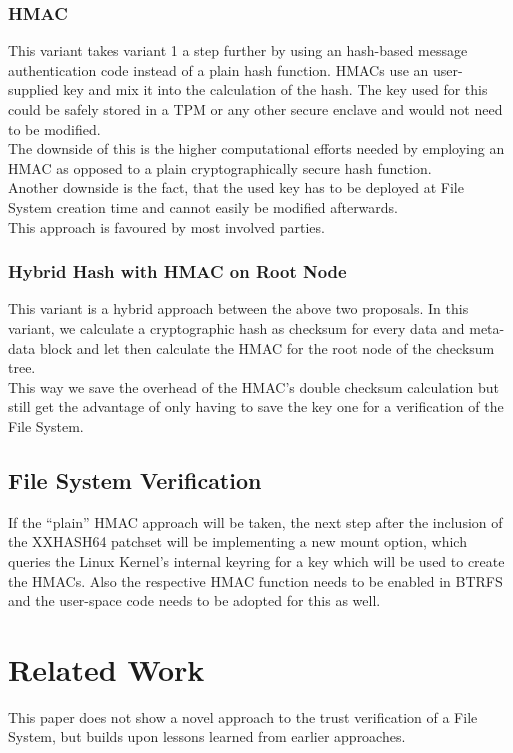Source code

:\documentclass[10pt]{article}
\begin{document}
\subsubsection{HMAC}
This variant takes variant 1 a step further by using an hash-based message
authentication code \cite{HMAC} instead of a plain hash function. HMACs use an
user-supplied key and mix it into the calculation of the hash. The key used
for this could be safely stored in a TPM or any other secure enclave and would
not need to be modified.\\
The downside of this is the higher computational efforts needed by employing
an HMAC as opposed to a plain cryptographically secure hash function.\\
Another downside is the fact, that the used key has to be deployed at
File System creation time and cannot easily be modified afterwards.\\
This approach is favoured by most involved parties.

\subsubsection{Hybrid Hash with HMAC on Root Node}
This variant is a hybrid approach between the above two proposals. In this
variant, we calculate a cryptographic hash as checksum for every data and
meta-data block and let then calculate the HMAC for the root node of the
checksum tree.\\ This way we save the overhead of the HMAC's double checksum
calculation but still get the advantage of only having to save the key one for
a verification of the File System.

\subsection{File System Verification}
If the ``plain'' HMAC approach will be taken, the next step after the inclusion
of the XXHASH64 patchset will be implementing a new mount option, which
queries the Linux Kernel's internal keyring for a key which will be used to
create the HMACs. Also the respective HMAC function needs to be enabled in
BTRFS and the user-space code needs to be adopted for this as well.

\section{Related Work}
This paper does not show a novel approach to the trust verification of a 
File System, but builds upon lessons learned from earlier approaches.
\end{document}
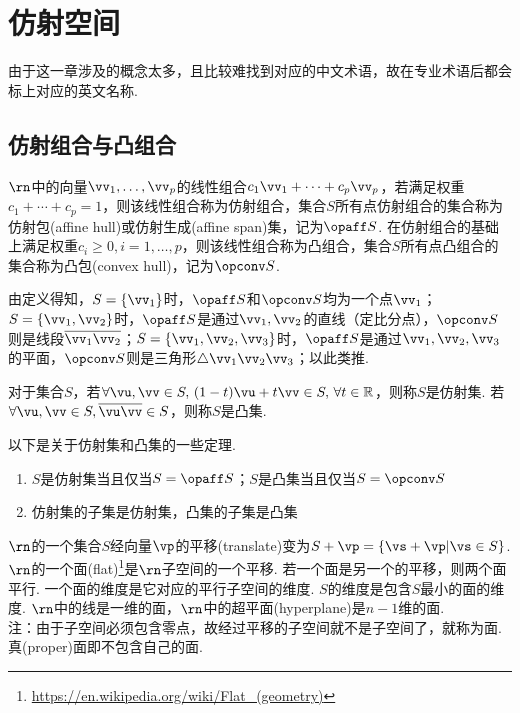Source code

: 
\section{仿射空间}
由于这一章涉及的概念太多，且比较难找到对应的中文术语，故在专业术语后都会标上对应的英文名称.
\subsection{仿射组合与凸组合}
\begin{definition}[仿射组合与凸组合]\rm
$\rn$中的向量$\vv_1,\dots,\vv_p$的线性组合$c_1\vv_1+\cdots+c_p\vv_p$，若满足权重$c_1+\cdots+c_p=1$，则该线性组合称为仿射组合，集合$S$所有点仿射组合的集合称为仿射包(affine hull)或仿射生成(affine span)集，记为$\opaff S$. 在仿射组合的基础上满足权重$c_i\geq 0,i=1,\dots,p$，则该线性组合称为凸组合，集合$S$所有点凸组合的集合称为凸包(convex hull)，记为$\opconv S$.
\end{definition}
由定义得知，$S=\{\vv_1\}$时，$\opaff S$和$\opconv S$均为一个点$\vv_1$；$S=\{\vv_1,\vv_2\}$时，$\opaff S$是通过$\vv_1,\vv_2$的直线（定比分点），$\opconv S$则是线段$\overline{\vv_1\vv_2}$；$S=\{\vv_1,\vv_2,\vv_3\}$时，$\opaff S$是通过$\vv_1,\vv_2,\vv_3$的平面，$\opconv S$则是三角形$\triangle\vv_1\vv_2\vv_3$；以此类推.
\begin{definition}
对于集合$S$，若$\forall\vu,\vv\in S,\,(1-t)\vu+t\vv\in S,\,\forall t\in\mathbb{R}$，则称$S$是仿射集. 若$\forall\vu,\vv\in S,\overline{\vu\vv}\in S$，则称$S$是凸集.
\end{definition}
\begin{theorem}以下是关于仿射集和凸集的一些定理.
\begin{enumerate}
	\itemsep -3pt
	\item $S$是仿射集当且仅当$S=\opaff S$；$S$是凸集当且仅当$S=\opconv S$
	\item 仿射集的子集是仿射集，凸集的子集是凸集
\end{enumerate}
\end{theorem}
\begin{definition}
\rm$\rn$的一个集合$S$经向量$\vp$的平移(translate)变为$S+\vp=\{\vs+\vp|\vs\in S\}$. $\rn$的一个面(flat)\footnote{\url{https://en.wikipedia.org/wiki/Flat_(geometry)}}是$\rn$子空间的一个平移. 若一个面是另一个的平移，则两个面平行. 一个面的维度是它对应的平行子空间的维度. $S$的维度是包含$S$最小的面的维度. $\rn$中的线是一维的面，$\rn$中的超平面(hyperplane)是$n-1$维的面.\\
注：由于子空间必须包含零点，故经过平移的子空间就不是子空间了，就称为面. 真(proper)面即不包含自己的面.
\end{definition}
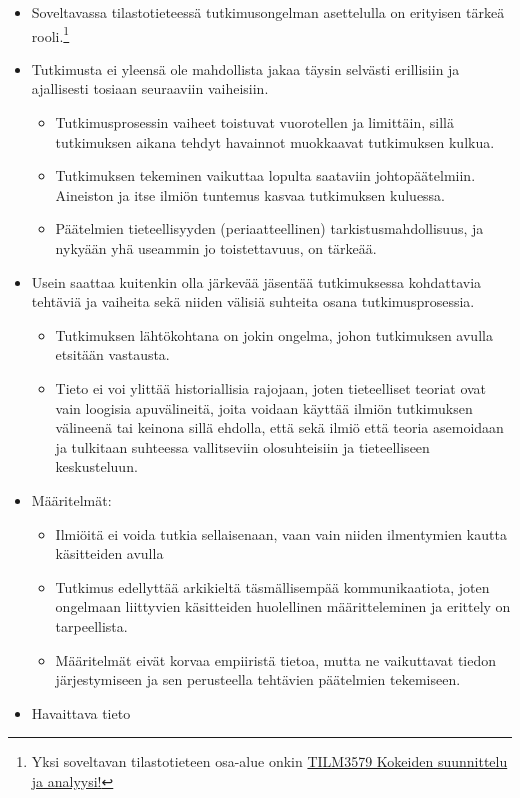 \documentclass[
]{book}
\providecommand{\tightlist}{%
  \setlength{\itemsep}{0pt}\setlength{\parskip}{0pt}}
\begin{document}
\begin{itemize}
\tightlist
\item
  Soveltavassa tilastotieteessä tutkimusongelman asettelulla on erityisen tärkeä rooli.\footnote{Yksi soveltavan tilastotieteen osa-alue onkin \href{https://opas.peppi.utu.fi/fi/opintojakso/TILM3579/5081}{TILM3579 Kokeiden suunnittelu ja analyysi!}}
\item
  Tutkimusta ei yleensä ole mahdollista jakaa täysin selvästi erillisiin ja ajallisesti tosiaan seuraaviin vaiheisiin.

  \begin{itemize}
  \tightlist
  \item
    Tutkimusprosessin vaiheet toistuvat vuorotellen ja limittäin, sillä tutkimuksen aikana tehdyt havainnot muokkaavat tutkimuksen kulkua.
  \item
    Tutkimuksen tekeminen vaikuttaa lopulta saataviin johtopäätelmiin. Aineiston ja itse ilmiön tuntemus kasvaa tutkimuksen kuluessa.
  \item
    Päätelmien tieteellisyyden (periaatteellinen) tarkistusmahdollisuus, ja nykyään yhä useammin jo toistettavuus, on tärkeää.
  \end{itemize}
\item
  Usein saattaa kuitenkin olla järkevää jäsentää tutkimuksessa kohdattavia tehtäviä ja vaiheita sekä niiden välisiä suhteita osana tutkimusprosessia.

  \begin{itemize}
  \tightlist
  \item
    Tutkimuksen lähtökohtana on jokin ongelma, johon tutkimuksen avulla etsitään vastausta.
  \item
    Tieto ei voi ylittää historiallisia rajojaan, joten tieteelliset teoriat ovat vain loogisia apuvälineitä, joita voidaan käyttää ilmiön tutkimuksen välineenä tai keinona sillä ehdolla, että sekä ilmiö että teoria asemoidaan ja tulkitaan suhteessa vallitseviin olosuhteisiin ja tieteelliseen keskusteluun.
  \end{itemize}
\item
  Määritelmät:

  \begin{itemize}
  \tightlist
  \item
    Ilmiöitä ei voida tutkia sellaisenaan, vaan vain niiden ilmentymien kautta käsitteiden avulla
  \item
    Tutkimus edellyttää arkikieltä täsmällisempää kommunikaatiota, joten ongelmaan liittyvien käsitteiden huolellinen määritteleminen ja erittely on tarpeellista.
  \item
    Määritelmät eivät korvaa empiiristä tietoa, mutta ne vaikuttavat tiedon järjestymiseen ja sen perusteella tehtävien päätelmien tekemiseen.
  \end{itemize}
\item
  Havaittava tieto


\end{itemize}
\end{document}
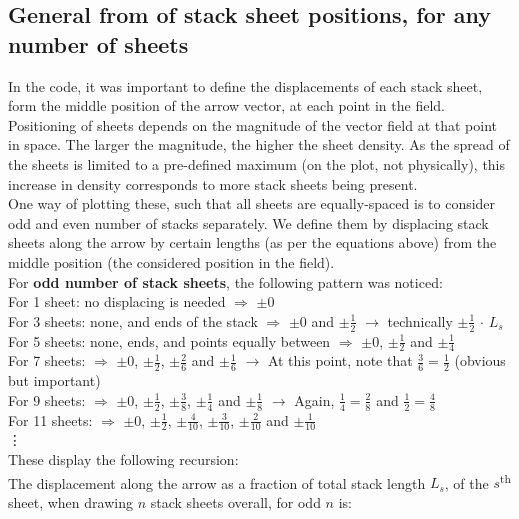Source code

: \documentclass[11]{report}
\begin{document}
\subsection{General from of stack sheet positions, for any number of sheets}

In the code, it was important to define the displacements of each stack sheet, form the middle position of the arrow vector, at each point in the field. Positioning of sheets depends on the magnitude of the vector field at that point in space. The larger the magnitude, the higher the sheet density. As the spread of the sheets is limited to a pre-defined maximum (on the plot, not physically), this increase in density corresponds to more stack sheets being present.\\
One way of plotting these, such that all sheets are equally-spaced is to consider odd and even number of stacks separately. We define them by displacing stack sheets along the arrow by certain lengths (as per the equations above) from the middle position (the considered position in the field).\\

\noindent For {\bf odd number of stack sheets}, the following pattern was noticed:\\
\small
For 1 sheet: no displacing is needed $\Rightarrow$ $\pm0$\\
For 3 sheets: none, and ends of the stack $\Rightarrow$ $\pm0$ and  $\pm\frac{1}{2}$ $\longrightarrow$ technically $\pm\frac{1}{2}$ $\cdot$ $L_s$\\
For 5 sheets: none, ends, and points equally between $\Rightarrow$ $\pm0$, $\pm\frac{1}{2}$ and $\pm\frac{1}{4}$\\
For 7 sheets: $\Rightarrow$ $\pm0$, $\pm\frac{1}{2}$, $\pm\frac{2}{6}$ and $\pm\frac{1}{6}$ $\longrightarrow$ At this point, note that $\frac{3}{6} = \frac{1}{2}$ (obvious but important)\\
For 9 sheets: $\Rightarrow$ $\pm0$, $\pm\frac{1}{2}$, $\pm\frac{3}{8}$, $\pm\frac{1}{4}$ and $\pm\frac{1}{8}$ $\longrightarrow$ Again, $\frac{1}{4} = \frac{2}{8}$ and $\frac{1}{2} = \frac{4}{8}$\\
For 11 sheets: $\Rightarrow$ $\pm0$, $\pm\frac{1}{2}$, $\pm\frac{4}{10}$, $\pm\frac{3}{10}$, $\pm\frac{2}{10}$  and $\pm\frac{1}{10}$\\
\vdots\\
\normalsize
\noindent These display the following recursion:\\
The displacement along the arrow as a fraction of total stack length $L_s$, of the $s$\textsuperscript{th} sheet, when drawing $n$ stack sheets overall, for odd $n$ is:
\end{document}
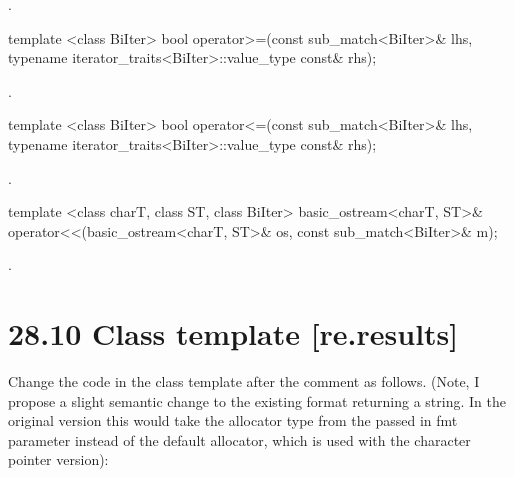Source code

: \documentclass[ebook,11pt,article]{memoir}
\begin{document}
\begin{itemdescr}
\pnum
\returns {}.
\end{itemdescr}

\begin{itemdecl}
template <class BiIter> 
  bool operator>=(const sub_match<BiIter>& lhs, 
                  typename iterator_traits<BiIter>::value_type const& rhs); 
\end{itemdecl}

\begin{itemdescr}
\pnum
\returns {}.
\end{itemdescr}

\begin{itemdecl}
template <class BiIter> 
  bool operator<=(const sub_match<BiIter>& lhs, 
                  typename iterator_traits<BiIter>::value_type const& rhs); 
\end{itemdecl}

\begin{itemdescr}
\pnum
\returns {}.
\end{itemdescr}

\begin{itemdecl}
template <class charT, class ST, class BiIter>
  basic_ostream<charT, ST>&
  operator<<(basic_ostream<charT, ST>& os, const sub_match<BiIter>& m); 
\end{itemdecl}

\begin{itemdescr}
\pnum\returns  {}.
\end{itemdescr}

\section{28.10 Class template  [re.results]}
Change the code in the class template after the comment  as follows. (Note, I propose a slight semantic change to the existing format returning a string. In the original version this would take the allocator type from the passed in fmt parameter instead of the default allocator, which is used with the character pointer version):
\end{document}
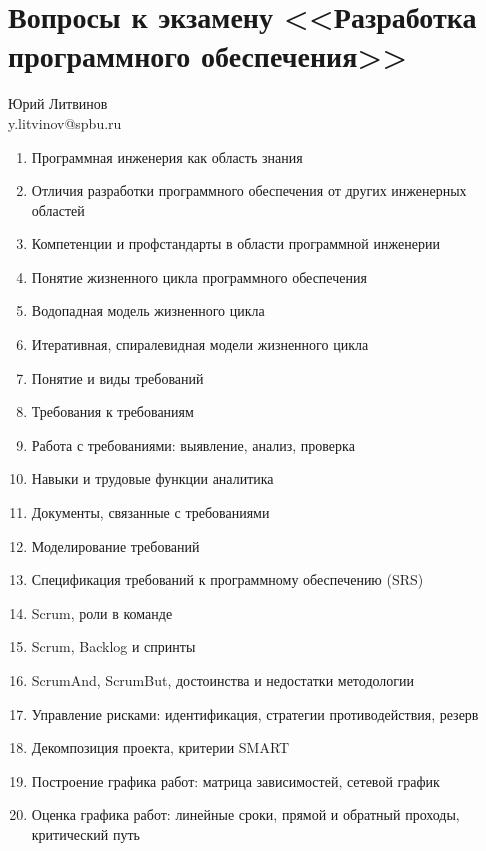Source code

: \documentclass[a5paper]{article}
\begin{document}
\thispagestyle{empty}

\section*{Вопросы к экзамену <<Разработка программного обеспечения>>}

\begin{flushright}\begin{small}Юрий Литвинов\\\small{y.litvinov@spbu.ru}\end{small}\end{flushright}

\begin{enumerate}
    \item Программная инженерия как область знания
    \item Отличия разработки программного обеспечения от других инженерных областей
    \item Компетенции и профстандарты в области программной инженерии
    \item Понятие жизненного цикла программного обеспечения
    \item Водопадная модель жизненного цикла
    \item Итеративная, спиралевидная модели жизненного цикла
    \item Понятие и виды требований
    \item Требования к требованиям
    \item Работа с требованиями: выявление, анализ, проверка
    \item Навыки и трудовые функции аналитика
    \item Документы, связанные с требованиями
    \item Моделирование требований
    \item Спецификация требований к программному обеспечению (SRS)
    \item Scrum, роли в команде
    \item Scrum, Backlog и спринты
    \item ScrumAnd, ScrumBut, достоинства и недостатки методологии
    \item Управление рисками: идентификация, стратегии противодействия, резерв
    \item Декомпозиция проекта, критерии SMART
    \item Построение графика работ: матрица зависимостей, сетевой график
    \item Оценка графика работ: линейные сроки, прямой и обратный проходы, критический путь

\end{enumerate}
\end{document}
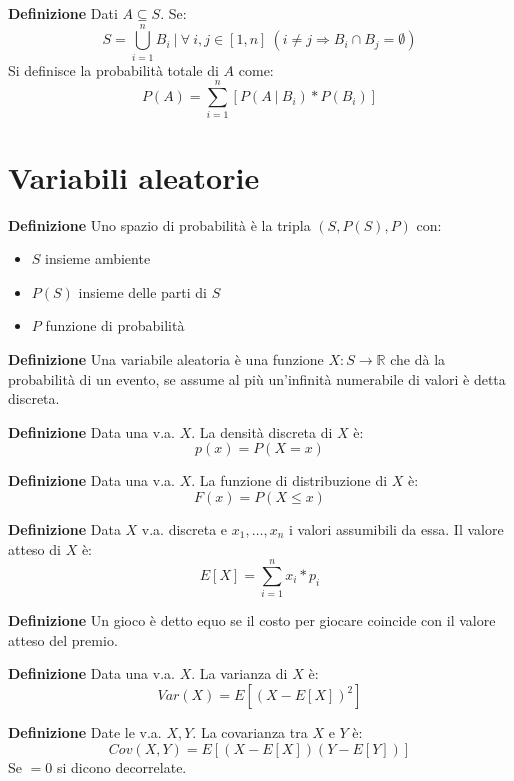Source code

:\documentclass{article}
\begin{document}
\noindent\textbf{Definizione} Dati $A\subseteq S$. Se:
$$S=\bigcup_{i=1}^nB_i\ |\ \forall\ i,j\in[1,n]\ (i\neq j\Rightarrow B_i\cap B_j=\emptyset)$$
\noindent Si definisce la probabilità totale di $A$ come:
$$P(A)=\sum_ {i=1}^n[P(A\ |\ B_i)*P(B_i)]$$\newline

\section{Variabili aleatorie}

\textbf{Definizione} Uno spazio di probabilità è la tripla $(S,P(S),P)$ con:
\begin{itemize}
    \item $S$ insieme ambiente
    \item $P(S)$ insieme delle parti di $S$
    \item $P$ funzione di probabilità\newline
\end{itemize}

\noindent\textbf{Definizione} Una variabile aleatoria è una funzione $X:S\rightarrow\mathbb{R}$ che dà la probabilità di un evento, se assume al più un'infinità numerabile di valori è detta discreta.\newline

\noindent\textbf{Definizione} Data una v.a. $X$. La densità discreta di $X$ è:
$$p(x)=P(X=x)$$\newline

\noindent\textbf{Definizione} Data una v.a. $X$. La funzione di distribuzione di $X$ è:
$$F(x)=P(X\leq x)$$\newline

\noindent\textbf{Definizione} Data $X$ v.a. discreta e $x_1,\ldots,x_n$ i valori assumibili da essa. Il valore atteso di $X$ è:
$$E[X]=\sum_{i=1}^nx_i*p_i$$\newline

\noindent\textbf{Definizione} Un gioco è detto equo se il costo per giocare coincide con il valore atteso del premio.\newline

\noindent\textbf{Definizione} Data una v.a. $X$. La varianza di $X$ è:
$$Var(X)=E[(X-E[X])^2]$$\newline

\noindent\textbf{Definizione} Date le v.a. $X,Y$. La covarianza tra $X$ e $Y$ è:
$$Cov(X,Y)=E[(X-E[X])(Y-E[Y])]$$
\noindent Se $=0$ si dicono decorrelate.\newline
\end{document}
------------------------------------------------------------------------
Write down only the number of lines above where the word "charT" occurs.

# Problem solution:
3